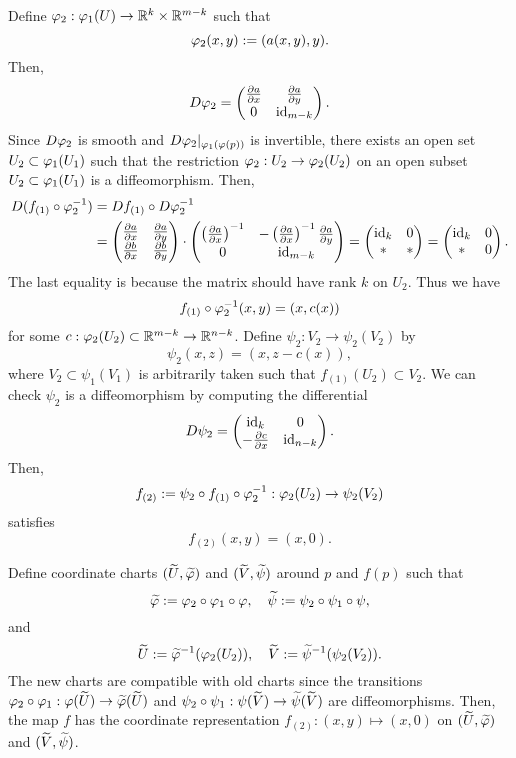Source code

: \documentclass{../exp}
\begin{document}
\begin{pf}
Define $\f_2:\f_1(U)\to\R^k\x\R^{m-k}$ such that
\[\varphi_2(x,y):=(a(x,y),y).\]
Then,
\[D\f_2=\begin{pmatrix}\pd{a}{x}&\pd{a}{y}\\0&\id_{m-k}\end{pmatrix}.\]
Since $D\varphi_2$ is smooth and $D\varphi_2|_{\varphi_1(\varphi(p))}$ is invertible, there exists an open set $U_2\subset\varphi_1(U_1)$ such that the restriction $\f_2:U_2\to\f_2(U_2)$ on an open subset $U_2\subset\varphi_1(U_1)$ is a diffeomorphism.
Then,
\begin{align*}
D(f_{(1)}\o\f_2^{-1})
&=Df_{(1)}\o D\f_2^{-1}\\
&=\begin{pmatrix}\pd{a}{x}&\pd{a}{y}\\\pd{b}{x}&\pd{b}{y}\end{pmatrix}\cdot\begin{pmatrix}\left(\pd{a}{x}\right)^{-1}&-\left(\pd{a}{x}\right)^{-1}\pd{a}{y}\\0&\id_{m-k}\end{pmatrix}
=\begin{pmatrix}\id_k&0\\ * & * \end{pmatrix}
=\begin{pmatrix}\id_k&0\\ * &0\end{pmatrix}.
\end{align*}
The last equality is because the matrix should have rank $k$ on $U_2$.
Thus we have
\[f_{(1)}\o\f_2^{-1}(x,y)=(x,c(x))\]
for some $c:\f_2(U_2)\subset\R^{m-k}\to\R^{n-k}$.
Define $\psi_2:V_2\to\psi_2(V_2)$ by
\[\psi_2(x,z)=(x,z-c(x)),\]
where $V_2\subset\psi_1(V_1)$ is arbitrarily taken such that $f_{(1)}(U_2)\subset V_2$.
We can check $\psi_2$ is a diffeomorphism by computing the differential
\[D\psi_2=\begin{pmatrix}\id_k&0\\-\pd{c}{x}&\id_{n-k}\end{pmatrix}.\]
Then,
\[f_{(2)}:=\psi_2\o f_{(1)}\o\f_2^{-1}:\f_2(U_2)\to\psi_2(V_2)\]
satisfies
\[f_{(2)}(x,y)=(x,0).\]

Define coordinate charts $(\widetilde U,\widetilde{\varphi})$ and $(\widetilde V,\widetilde\psi)$ around $p$ and $f(p)$ such that
\[\tld\f:=\f_2\o\f_1\o\f,\quad\tld\psi:=\psi_2\o\psi_1\o\psi,\]
and
\[\widetilde U:=\widetilde{\varphi}^{-1}(\varphi_2(U_2)),\quad\widetilde V:=\widetilde\psi^{-1}(\psi_2(V_2)).\]
The new charts are compatible with old charts since the transitions $\f_2\o\f_1:\f(\tld U)\to\tld\f(\tld U)$ and $\psi_2\o\psi_1:\psi(\tld V)\to\tld\psi(\tld V)$ are diffeomorphisms.
Then, the map $f$ has the coordinate representation $f_{(2)}:(x,y)\mapsto(x,0)$ on $(\widetilde U,\widetilde{\varphi})$ and $(\widetilde V,\widetilde\psi)$.
\end{pf}
\end{document}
· · ·
→ **The problem**: Write all the entries again word for word, minus the pictures.

→ **Task result**:
Source code

: \documentclass{../exp}
\begin{document}
\begin{pf}
Define $\f_2:\f_1(U)\to\R^k\x\R^{m-k}$ such that
\[\varphi_2(x,y):=(a(x,y),y).\]
Then,
\[D\f_2=\begin{pmatrix}\pd{a}{x}&\pd{a}{y}\\0&\id_{m-k}\end{pmatrix}.\]
Since $D\varphi_2$ is smooth and $D\varphi_2|_{\varphi_1(\varphi(p))}$ is invertible, there exists an open set $U_2\subset\varphi_1(U_1)$ such that the restriction $\f_2:U_2\to\f_2(U_2)$ on an open subset $U_2\subset\varphi_1(U_1)$ is a diffeomorphism.
Then,
\begin{align*}
D(f_{(1)}\o\f_2^{-1})
&=Df_{(1)}\o D\f_2^{-1}\\
&=\begin{pmatrix}\pd{a}{x}&\pd{a}{y}\\\pd{b}{x}&\pd{b}{y}\end{pmatrix}\cdot\begin{pmatrix}\left(\pd{a}{x}\right)^{-1}&-\left(\pd{a}{x}\right)^{-1}\pd{a}{y}\\0&\id_{m-k}\end{pmatrix}
=\begin{pmatrix}\id_k&0\\ * & * \end{pmatrix}
=\begin{pmatrix}\id_k&0\\ * &0\end{pmatrix}.
\end{align*}
The last equality is because the matrix should have rank $k$ on $U_2$.
Thus we have
\[f_{(1)}\o\f_2^{-1}(x,y)=(x,c(x))\]
for some $c:\f_2(U_2)\subset\R^{m-k}\to\R^{n-k}$.
Define $\psi_2:V_2\to\psi_2(V_2)$ by
\[\psi_2(x,z)=(x,z-c(x)),\]
where $V_2\subset\psi_1(V_1)$ is arbitrarily taken such that $f_{(1)}(U_2)\subset V_2$.
We can check $\psi_2$ is a diffeomorphism by computing the differential
\[D\psi_2=\begin{pmatrix}\id_k&0\\-\pd{c}{x}&\id_{n-k}\end{pmatrix}.\]
Then,
\[f_{(2)}:=\psi_2\o f_{(1)}\o\f_2^{-1}:\f_2(U_2)\to\psi_2(V_2)\]
satisfies
\[f_{(2)}(x,y)=(x,0).\]

Define coordinate charts $(\widetilde U,\widetilde{\varphi})$ and $(\widetilde V,\widetilde\psi)$ around $p$ and $f(p)$ such that
\[\tld\f:=\f_2\o\f_1\o\f,\quad\tld\psi:=\psi_2\o\psi_1\o\psi,\]
and
\[\widetilde U:=\widetilde{\varphi}^{-1}(\varphi_2(U_2)),\quad\widetilde V:=\widetilde\psi^{-1}(\psi_2(V_2)).\]
The new charts are compatible with old charts since the transitions $\f_2\o\f_1:\f(\tld U)\to\tld\f(\tld U)$ and $\psi_2\o\psi_1:\psi(\tld V)\to\tld\psi(\tld V)$ are diffeomorphisms.
Then, the map $f$ has the coordinate representation $f_{(2)}:(x,y)\mapsto(x,0)$ on $(\widetilde U,\widetilde{\varphi})$ and $(\widetilde V,\widetilde\psi)$.
\end{pf}
\end{document}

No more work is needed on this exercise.